The supporting cast of characters will be familiar to you if you have read any of the other books in this series, but it is not necessary to read these books in order.  For those who have, Finn, Willa, and Spence make appearances in this book, with Spence’s presence being the strongest of all (I would love to know if his story will be the focus of the next book in the series).  In fact, I learned a lot about Spence in this book.  He is not as fully drawn, of course, as Elle and Spence, but I felt like there was a good introduction to who he is and sets readers up nicely to anticipate his story.

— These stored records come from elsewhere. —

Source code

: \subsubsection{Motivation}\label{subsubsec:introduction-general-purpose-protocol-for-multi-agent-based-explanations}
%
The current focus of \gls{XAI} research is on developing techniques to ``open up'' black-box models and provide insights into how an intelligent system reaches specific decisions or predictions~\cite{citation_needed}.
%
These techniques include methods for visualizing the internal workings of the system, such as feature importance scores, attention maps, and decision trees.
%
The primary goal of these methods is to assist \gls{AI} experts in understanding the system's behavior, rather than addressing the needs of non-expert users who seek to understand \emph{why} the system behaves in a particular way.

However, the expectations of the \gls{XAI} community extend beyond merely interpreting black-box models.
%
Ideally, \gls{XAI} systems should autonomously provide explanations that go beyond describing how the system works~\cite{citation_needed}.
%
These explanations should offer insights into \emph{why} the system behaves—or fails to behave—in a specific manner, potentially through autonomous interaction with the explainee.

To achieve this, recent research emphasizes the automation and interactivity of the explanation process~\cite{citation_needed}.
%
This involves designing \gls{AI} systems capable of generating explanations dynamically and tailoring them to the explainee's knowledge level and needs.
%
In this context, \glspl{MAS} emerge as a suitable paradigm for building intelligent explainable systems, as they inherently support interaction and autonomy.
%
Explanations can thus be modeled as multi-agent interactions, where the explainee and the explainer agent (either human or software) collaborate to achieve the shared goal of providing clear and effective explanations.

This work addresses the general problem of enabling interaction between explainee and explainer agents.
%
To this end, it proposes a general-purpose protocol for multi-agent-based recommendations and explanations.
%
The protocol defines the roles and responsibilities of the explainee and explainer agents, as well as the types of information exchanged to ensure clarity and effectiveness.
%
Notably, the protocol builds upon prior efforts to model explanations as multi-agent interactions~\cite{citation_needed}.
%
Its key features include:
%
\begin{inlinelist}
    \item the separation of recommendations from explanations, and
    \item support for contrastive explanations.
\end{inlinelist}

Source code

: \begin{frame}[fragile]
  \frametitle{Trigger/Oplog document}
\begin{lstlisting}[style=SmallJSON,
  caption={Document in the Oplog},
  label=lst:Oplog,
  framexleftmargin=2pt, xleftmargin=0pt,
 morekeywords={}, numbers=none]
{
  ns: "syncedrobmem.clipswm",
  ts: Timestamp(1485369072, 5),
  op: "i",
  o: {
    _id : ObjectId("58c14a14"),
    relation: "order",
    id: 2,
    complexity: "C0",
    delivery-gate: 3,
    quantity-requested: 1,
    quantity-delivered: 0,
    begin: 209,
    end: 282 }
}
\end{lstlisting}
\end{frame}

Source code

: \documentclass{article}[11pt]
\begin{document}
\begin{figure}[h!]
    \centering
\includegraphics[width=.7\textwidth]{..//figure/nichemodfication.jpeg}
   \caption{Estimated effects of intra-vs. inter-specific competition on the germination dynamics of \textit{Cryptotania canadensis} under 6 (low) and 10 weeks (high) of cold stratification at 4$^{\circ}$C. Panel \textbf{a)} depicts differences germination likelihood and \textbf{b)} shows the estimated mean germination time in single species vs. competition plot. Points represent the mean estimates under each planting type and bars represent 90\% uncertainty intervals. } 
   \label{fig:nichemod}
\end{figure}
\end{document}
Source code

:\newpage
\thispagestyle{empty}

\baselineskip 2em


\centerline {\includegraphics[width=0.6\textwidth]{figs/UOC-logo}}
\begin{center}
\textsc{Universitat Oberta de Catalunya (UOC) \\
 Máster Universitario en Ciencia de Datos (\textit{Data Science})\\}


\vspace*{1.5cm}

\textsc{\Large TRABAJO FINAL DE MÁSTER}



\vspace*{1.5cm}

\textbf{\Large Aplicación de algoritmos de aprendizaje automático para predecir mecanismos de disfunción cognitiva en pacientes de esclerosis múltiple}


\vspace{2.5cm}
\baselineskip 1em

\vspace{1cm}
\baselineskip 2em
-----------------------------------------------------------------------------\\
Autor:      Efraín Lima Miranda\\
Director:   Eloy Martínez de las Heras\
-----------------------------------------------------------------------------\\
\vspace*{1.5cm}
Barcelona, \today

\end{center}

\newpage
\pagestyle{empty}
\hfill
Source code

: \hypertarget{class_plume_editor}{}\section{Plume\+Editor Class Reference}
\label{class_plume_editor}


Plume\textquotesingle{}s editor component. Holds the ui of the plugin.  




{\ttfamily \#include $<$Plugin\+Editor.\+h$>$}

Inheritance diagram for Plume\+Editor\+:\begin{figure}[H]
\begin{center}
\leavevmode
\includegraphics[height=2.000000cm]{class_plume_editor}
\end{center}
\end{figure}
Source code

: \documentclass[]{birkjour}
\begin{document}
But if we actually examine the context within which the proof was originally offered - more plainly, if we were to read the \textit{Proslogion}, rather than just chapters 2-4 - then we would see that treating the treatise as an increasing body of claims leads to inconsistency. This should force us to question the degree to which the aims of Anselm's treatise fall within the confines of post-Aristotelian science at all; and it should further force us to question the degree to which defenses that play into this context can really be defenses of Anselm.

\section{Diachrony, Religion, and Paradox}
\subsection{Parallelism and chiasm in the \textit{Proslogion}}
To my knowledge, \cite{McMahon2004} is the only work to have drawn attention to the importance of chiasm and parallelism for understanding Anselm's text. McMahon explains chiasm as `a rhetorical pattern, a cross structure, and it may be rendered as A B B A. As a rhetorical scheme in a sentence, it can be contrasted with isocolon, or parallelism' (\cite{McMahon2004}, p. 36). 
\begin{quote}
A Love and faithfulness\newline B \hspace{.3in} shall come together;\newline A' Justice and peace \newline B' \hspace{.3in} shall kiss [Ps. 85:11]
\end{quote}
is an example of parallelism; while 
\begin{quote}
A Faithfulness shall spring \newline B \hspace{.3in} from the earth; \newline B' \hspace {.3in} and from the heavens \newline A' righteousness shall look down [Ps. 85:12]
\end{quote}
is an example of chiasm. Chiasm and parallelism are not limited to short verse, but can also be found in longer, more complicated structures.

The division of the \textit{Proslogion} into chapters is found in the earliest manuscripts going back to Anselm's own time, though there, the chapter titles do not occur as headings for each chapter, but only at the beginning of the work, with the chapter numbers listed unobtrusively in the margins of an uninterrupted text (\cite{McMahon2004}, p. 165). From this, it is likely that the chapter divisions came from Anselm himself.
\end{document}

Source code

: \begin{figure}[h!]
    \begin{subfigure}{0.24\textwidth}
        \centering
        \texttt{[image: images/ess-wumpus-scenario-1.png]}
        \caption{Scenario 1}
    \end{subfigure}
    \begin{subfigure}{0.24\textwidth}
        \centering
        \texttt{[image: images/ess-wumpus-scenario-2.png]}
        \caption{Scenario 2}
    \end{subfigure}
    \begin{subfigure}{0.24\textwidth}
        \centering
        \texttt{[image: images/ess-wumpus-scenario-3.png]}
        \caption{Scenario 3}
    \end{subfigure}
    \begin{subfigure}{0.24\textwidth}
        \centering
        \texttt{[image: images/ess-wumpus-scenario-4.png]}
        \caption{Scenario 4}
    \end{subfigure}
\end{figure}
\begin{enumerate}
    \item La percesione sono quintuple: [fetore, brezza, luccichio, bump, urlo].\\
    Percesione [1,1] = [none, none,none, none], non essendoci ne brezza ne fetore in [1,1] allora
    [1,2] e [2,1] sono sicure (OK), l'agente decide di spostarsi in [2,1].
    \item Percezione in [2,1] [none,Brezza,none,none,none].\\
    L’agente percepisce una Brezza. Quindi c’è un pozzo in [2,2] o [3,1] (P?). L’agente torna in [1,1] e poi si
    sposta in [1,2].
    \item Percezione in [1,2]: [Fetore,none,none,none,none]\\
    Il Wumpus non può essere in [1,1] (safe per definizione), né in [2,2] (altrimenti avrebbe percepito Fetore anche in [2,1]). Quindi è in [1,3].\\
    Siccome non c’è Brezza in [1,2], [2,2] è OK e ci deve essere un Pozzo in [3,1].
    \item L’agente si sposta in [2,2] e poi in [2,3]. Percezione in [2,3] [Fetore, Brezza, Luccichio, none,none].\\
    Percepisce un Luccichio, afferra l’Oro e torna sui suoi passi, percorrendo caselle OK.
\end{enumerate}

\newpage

The story is told in third-person point of view and switches back and forth between Elle and Archer, though I would say a greater proportion of the story is told from Elle’s point of view.  I mentioned above that Archer character fits into the protector archetype.  That being said, I don’t think he’s a flat character, and neither is Elle.  Though they will both feel familiar to readers of romance, they aren’t colorless or cardboard copies of a character type.  There really are several moments during the story where I felt the emotion in a particular scene that Shalvis intended to evoke in readers.  Another thing that made this book satisfying to me?  Most readers of the genre are more than familiar with the typical plot pattern for a romance–girl meets boy, girl loses boy, girl gets boy back (or vice-versa, depending on who the main character is).  It’s the second part of that plot pattern-girl loses boy–that is quite often the most tiresome and disappointing aspect of most romances I read.  I understand why this moment always happen–it’s the crisis moment, the all-is-lost moment, that every book needs.  And yet for me it’s often the least enjoyable part because so frequently it’s just unbelievable.  But the good news is that the way that Accidentally on Purpose handles this moment wasn’t one that wanted me to throw the book (read: my e-reader) across the room and didn’t detract from my enjoyment of the book.

Final analysis? If you enjoy contemporary romance with engaging characters, give Accidentally on Purpose a try.  I have also read the first book in this series, Sweet Little Lies, and recommend it as well.  Jill Shalvis is a dependable author who will deliver a satisfying read, and if you are interested in reading more by her, I would also recommend her Lucky Harbor series.